> [Exercise instructions] Do any lines in the data below contain "cost"? If so, copy every one of them.

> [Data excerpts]
━━━━━━━━━━━━━━━━━━━━

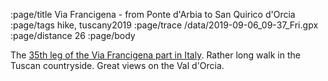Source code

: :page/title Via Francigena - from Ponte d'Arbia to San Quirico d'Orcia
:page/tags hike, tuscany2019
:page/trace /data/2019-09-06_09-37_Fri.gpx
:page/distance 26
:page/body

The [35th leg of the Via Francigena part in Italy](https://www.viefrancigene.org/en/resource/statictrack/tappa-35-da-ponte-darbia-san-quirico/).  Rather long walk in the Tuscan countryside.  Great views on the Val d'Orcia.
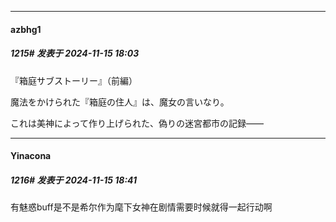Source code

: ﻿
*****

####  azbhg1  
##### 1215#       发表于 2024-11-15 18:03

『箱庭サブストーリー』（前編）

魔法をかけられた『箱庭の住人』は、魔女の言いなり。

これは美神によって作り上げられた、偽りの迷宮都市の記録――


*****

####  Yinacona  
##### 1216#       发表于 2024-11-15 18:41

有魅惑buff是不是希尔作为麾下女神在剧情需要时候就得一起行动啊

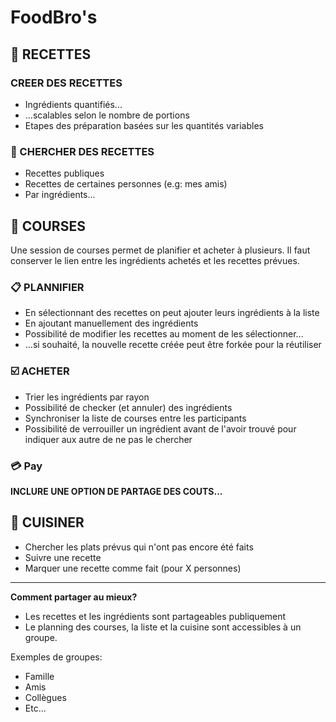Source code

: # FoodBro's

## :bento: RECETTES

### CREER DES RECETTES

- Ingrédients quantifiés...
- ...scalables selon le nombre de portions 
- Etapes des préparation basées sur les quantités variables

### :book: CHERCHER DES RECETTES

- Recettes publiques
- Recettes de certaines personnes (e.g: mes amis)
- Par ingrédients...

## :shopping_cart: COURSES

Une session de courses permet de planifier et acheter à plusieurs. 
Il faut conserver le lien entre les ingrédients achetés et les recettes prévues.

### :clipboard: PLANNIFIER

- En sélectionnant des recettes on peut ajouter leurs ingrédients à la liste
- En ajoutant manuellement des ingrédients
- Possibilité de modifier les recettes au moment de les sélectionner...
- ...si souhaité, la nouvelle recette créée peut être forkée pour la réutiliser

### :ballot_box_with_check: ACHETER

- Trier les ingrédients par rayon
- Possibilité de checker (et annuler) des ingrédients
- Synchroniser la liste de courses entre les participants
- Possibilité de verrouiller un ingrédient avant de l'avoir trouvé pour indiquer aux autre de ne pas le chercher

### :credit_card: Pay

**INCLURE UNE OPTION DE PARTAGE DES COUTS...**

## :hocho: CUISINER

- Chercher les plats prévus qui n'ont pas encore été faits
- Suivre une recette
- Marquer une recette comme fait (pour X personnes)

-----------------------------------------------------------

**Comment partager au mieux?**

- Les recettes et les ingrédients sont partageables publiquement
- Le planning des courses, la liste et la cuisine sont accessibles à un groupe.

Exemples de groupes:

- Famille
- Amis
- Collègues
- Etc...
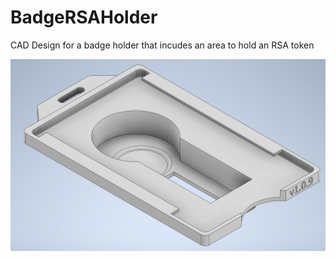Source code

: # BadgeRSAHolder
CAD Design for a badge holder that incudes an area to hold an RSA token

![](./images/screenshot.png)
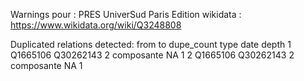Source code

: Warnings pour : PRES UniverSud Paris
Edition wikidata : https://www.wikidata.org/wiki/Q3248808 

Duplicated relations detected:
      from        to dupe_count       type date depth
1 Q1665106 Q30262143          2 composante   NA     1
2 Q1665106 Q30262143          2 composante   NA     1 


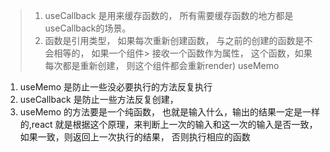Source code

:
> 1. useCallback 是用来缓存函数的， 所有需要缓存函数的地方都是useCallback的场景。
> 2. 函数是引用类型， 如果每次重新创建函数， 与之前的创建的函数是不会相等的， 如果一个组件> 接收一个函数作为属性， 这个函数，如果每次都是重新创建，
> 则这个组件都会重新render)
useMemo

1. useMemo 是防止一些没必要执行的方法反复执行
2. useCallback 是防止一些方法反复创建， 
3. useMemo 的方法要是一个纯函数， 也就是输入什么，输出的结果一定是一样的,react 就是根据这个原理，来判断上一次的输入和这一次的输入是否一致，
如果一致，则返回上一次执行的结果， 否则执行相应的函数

━━━━━━━━━━━━━━━━━━━━

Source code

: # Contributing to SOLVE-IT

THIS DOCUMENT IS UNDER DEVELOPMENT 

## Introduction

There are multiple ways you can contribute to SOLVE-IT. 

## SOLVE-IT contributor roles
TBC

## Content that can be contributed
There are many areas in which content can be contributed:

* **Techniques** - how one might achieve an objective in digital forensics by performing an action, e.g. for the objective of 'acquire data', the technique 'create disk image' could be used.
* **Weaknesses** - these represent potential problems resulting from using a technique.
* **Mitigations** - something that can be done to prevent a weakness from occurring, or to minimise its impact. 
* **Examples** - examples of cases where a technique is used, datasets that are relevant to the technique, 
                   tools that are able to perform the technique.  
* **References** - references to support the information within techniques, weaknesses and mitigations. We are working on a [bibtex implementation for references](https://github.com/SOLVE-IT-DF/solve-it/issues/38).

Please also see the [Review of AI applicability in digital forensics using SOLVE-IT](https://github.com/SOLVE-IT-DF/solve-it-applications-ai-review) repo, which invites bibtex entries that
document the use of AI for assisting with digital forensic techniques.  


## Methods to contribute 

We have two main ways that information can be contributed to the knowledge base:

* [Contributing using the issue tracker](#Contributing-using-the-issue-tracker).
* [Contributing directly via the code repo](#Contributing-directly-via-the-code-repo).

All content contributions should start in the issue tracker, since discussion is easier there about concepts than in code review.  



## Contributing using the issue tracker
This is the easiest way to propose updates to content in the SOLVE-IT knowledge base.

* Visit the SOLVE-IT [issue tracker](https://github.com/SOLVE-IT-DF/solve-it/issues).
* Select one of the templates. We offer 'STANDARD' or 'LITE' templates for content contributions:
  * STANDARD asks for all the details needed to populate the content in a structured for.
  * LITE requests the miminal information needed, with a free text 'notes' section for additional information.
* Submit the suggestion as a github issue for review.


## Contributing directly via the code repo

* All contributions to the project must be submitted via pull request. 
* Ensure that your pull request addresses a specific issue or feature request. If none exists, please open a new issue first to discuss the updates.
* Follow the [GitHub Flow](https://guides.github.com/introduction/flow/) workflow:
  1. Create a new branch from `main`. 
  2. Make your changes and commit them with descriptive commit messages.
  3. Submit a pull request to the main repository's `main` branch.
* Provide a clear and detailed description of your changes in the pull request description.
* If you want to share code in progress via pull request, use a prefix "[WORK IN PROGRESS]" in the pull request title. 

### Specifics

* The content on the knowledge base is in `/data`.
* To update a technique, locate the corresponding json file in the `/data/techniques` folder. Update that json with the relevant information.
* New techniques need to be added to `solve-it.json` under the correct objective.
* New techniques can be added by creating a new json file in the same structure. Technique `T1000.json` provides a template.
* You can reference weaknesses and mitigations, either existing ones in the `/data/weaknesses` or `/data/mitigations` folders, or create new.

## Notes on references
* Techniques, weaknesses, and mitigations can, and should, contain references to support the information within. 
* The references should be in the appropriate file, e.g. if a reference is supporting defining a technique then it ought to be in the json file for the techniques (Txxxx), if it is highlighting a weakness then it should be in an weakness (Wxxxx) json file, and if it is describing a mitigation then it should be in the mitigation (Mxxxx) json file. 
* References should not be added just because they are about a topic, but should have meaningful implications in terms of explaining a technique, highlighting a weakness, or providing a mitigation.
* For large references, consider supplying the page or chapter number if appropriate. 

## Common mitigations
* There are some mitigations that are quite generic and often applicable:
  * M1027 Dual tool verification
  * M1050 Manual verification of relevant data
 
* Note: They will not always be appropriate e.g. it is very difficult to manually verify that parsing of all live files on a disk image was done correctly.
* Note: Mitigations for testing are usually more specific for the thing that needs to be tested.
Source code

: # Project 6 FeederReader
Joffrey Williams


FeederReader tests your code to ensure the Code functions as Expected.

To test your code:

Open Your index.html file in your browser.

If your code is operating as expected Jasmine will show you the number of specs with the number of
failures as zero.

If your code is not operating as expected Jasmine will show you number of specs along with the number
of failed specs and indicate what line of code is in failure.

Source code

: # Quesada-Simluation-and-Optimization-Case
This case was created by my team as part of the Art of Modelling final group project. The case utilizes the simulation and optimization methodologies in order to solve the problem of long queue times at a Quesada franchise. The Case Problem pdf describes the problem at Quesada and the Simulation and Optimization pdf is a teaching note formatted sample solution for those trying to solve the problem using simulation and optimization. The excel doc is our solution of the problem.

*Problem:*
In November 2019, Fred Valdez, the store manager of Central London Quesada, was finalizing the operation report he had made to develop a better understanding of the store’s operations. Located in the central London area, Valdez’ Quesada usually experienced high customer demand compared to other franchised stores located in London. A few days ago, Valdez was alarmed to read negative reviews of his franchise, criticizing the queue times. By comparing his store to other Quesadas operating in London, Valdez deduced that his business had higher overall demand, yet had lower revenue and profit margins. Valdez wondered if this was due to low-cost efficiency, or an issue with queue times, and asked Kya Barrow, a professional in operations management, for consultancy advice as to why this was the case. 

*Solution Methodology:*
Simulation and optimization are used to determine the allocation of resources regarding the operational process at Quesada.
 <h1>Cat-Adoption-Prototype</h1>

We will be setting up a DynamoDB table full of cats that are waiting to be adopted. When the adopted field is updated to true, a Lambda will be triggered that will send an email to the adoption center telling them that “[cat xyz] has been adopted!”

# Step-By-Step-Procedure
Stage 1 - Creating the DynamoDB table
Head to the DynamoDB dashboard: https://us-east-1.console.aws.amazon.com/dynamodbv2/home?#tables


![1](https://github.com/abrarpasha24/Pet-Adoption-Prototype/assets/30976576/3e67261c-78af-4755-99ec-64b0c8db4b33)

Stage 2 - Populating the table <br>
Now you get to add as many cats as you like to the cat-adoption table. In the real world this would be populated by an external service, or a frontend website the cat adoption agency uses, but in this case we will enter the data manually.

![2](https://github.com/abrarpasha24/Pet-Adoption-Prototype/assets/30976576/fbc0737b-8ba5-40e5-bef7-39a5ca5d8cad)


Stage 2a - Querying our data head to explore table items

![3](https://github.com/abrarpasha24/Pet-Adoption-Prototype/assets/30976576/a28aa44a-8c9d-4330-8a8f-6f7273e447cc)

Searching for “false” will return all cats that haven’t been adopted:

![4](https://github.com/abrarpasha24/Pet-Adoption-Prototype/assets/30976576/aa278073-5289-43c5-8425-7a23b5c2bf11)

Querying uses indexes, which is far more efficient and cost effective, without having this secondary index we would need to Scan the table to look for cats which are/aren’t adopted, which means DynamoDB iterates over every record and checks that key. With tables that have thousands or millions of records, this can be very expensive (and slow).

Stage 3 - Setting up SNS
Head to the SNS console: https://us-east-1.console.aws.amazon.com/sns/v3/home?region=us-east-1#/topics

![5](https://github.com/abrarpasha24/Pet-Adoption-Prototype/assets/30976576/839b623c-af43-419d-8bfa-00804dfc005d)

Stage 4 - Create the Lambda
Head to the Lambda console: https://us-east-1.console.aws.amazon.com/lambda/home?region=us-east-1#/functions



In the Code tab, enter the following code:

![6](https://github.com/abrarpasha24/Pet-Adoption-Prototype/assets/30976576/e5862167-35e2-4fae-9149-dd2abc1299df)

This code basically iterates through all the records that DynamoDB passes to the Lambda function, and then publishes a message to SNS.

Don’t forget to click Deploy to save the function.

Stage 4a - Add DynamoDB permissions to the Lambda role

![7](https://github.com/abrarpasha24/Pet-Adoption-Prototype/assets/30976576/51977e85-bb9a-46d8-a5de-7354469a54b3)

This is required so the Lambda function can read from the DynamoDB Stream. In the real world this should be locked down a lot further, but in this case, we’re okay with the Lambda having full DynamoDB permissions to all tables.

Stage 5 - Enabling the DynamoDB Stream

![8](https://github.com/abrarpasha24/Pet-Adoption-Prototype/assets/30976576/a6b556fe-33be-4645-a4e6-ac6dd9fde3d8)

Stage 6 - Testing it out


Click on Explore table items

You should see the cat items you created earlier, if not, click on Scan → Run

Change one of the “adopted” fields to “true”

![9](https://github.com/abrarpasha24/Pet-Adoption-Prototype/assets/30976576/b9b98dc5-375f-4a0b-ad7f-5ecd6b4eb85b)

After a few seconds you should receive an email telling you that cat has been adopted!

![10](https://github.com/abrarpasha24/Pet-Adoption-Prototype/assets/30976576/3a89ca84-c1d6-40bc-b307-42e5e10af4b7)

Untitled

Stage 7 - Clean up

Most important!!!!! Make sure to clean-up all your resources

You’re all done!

━━━━━━━━━━━━━━━━━━━━

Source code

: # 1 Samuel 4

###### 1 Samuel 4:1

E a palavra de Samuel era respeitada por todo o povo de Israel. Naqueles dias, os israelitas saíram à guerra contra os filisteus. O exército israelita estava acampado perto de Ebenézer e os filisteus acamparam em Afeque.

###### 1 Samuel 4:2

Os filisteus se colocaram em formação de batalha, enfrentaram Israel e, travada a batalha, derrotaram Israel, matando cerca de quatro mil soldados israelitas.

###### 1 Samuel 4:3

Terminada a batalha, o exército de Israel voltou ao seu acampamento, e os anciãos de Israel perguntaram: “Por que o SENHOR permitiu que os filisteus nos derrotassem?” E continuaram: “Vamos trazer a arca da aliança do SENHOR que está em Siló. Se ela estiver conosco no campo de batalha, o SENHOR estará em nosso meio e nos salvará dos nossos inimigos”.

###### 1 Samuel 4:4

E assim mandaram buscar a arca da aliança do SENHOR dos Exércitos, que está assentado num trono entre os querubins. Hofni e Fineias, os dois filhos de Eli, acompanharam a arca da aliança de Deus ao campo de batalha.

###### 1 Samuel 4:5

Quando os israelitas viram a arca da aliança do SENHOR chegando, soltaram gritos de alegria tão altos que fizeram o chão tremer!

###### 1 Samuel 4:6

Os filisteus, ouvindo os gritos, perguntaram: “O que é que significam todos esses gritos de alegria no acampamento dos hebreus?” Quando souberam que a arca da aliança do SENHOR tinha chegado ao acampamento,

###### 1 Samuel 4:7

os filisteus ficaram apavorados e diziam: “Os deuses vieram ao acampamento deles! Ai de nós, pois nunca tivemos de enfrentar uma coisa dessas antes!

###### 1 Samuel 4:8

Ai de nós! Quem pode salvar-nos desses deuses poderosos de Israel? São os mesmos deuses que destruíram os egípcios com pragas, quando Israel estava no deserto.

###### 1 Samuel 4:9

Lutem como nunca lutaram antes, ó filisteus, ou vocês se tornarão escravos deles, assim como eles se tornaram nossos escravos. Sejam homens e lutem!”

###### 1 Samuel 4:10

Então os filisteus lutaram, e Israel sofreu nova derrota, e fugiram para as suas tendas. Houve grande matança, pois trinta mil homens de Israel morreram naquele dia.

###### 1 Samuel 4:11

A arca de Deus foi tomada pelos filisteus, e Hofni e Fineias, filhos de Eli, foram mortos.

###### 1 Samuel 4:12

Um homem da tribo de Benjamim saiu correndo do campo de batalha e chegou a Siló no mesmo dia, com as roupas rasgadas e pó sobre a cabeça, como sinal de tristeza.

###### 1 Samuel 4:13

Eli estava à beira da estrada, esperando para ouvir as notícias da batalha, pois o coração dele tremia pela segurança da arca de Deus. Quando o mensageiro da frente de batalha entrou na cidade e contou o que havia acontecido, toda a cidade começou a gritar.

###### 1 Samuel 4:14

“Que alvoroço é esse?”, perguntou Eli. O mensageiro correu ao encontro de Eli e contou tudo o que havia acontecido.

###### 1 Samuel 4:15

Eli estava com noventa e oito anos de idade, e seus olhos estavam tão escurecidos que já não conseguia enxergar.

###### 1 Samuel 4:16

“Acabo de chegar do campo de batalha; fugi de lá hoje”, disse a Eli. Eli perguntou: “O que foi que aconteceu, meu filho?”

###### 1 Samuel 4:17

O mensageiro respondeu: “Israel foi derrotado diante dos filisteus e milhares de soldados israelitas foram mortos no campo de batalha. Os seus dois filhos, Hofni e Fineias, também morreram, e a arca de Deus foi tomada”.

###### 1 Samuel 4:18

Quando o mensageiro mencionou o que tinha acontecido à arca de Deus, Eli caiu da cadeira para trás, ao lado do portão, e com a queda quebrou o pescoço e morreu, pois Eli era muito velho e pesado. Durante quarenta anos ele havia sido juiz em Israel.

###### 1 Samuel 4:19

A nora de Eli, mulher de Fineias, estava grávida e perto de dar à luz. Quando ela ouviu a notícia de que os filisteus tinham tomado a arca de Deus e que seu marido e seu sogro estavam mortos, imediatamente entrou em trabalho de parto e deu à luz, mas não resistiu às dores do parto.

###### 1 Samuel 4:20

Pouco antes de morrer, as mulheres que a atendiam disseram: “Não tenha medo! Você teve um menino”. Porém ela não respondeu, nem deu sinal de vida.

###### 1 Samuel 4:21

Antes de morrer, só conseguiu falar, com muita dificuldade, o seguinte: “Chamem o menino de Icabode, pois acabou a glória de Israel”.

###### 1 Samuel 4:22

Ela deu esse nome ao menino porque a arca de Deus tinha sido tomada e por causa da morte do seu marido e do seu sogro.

━━━━━━━━━━━━━━━━━━━━

> [Solved exercise]
In November 2019, Fred Valdez, the store manager of Central London Quesada, was finalizing the operation report he had made to develop a better understanding of the store’s operations. Located in the central London area, Valdez’ Quesada usually experienced high customer demand compared to other franchised stores located in London. A few days ago, Valdez was alarmed to read negative reviews of his franchise, criticizing the queue times. By comparing his store to other Quesadas operating in London, Valdez deduced that his business had higher overall demand, yet had lower revenue and profit margins. Valdez wondered if this was due to low-cost efficiency, or an issue with queue times, and asked Kya Barrow, a professional in operations management, for consultancy advice as to why this was the case. 
Querying uses indexes, which is far more efficient and cost effective, without having this secondary index we would need to Scan the table to look for cats which are/aren’t adopted, which means DynamoDB iterates over every record and checks that key. With tables that have thousands or millions of records, this can be very expensive (and slow).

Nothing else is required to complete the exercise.